Material to process:
######
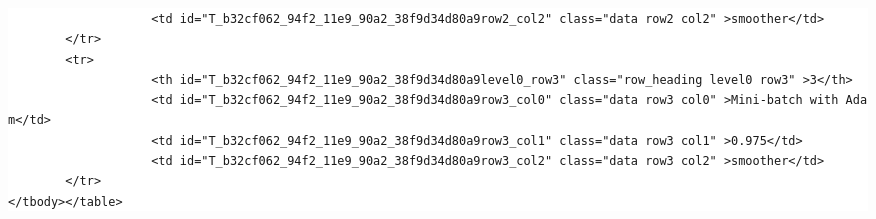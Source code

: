                         <td id="T_b32cf062_94f2_11e9_90a2_38f9d34d80a9row2_col2" class="data row2 col2" >smoother</td>
            </tr>
            <tr>
                        <th id="T_b32cf062_94f2_11e9_90a2_38f9d34d80a9level0_row3" class="row_heading level0 row3" >3</th>
                        <td id="T_b32cf062_94f2_11e9_90a2_38f9d34d80a9row3_col0" class="data row3 col0" >Mini-batch with Adam</td>
                        <td id="T_b32cf062_94f2_11e9_90a2_38f9d34d80a9row3_col1" class="data row3 col1" >0.975</td>
                        <td id="T_b32cf062_94f2_11e9_90a2_38f9d34d80a9row3_col2" class="data row3 col2" >smoother</td>
            </tr>
    </tbody></table>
######
What is needed: Your answer should be an exact copy of the records above, with no pictures in it.

Task solution:
Source code

:                         <td id="T_b32cf062_94f2_11e9_90a2_38f9d34d80a9row2_col2" class="data row2 col2" >smoother</td>
            </tr>
            <tr>
                        <th id="T_b32cf062_94f2_11e9_90a2_38f9d34d80a9level0_row3" class="row_heading level0 row3" >3</th>
                        <td id="T_b32cf062_94f2_11e9_90a2_38f9d34d80a9row3_col0" class="data row3 col0" >Mini-batch with Adam</td>
                        <td id="T_b32cf062_94f2_11e9_90a2_38f9d34d80a9row3_col1" class="data row3 col1" >0.975</td>
                        <td id="T_b32cf062_94f2_11e9_90a2_38f9d34d80a9row3_col2" class="data row3 col2" >smoother</td>
            </tr>
    </tbody></table>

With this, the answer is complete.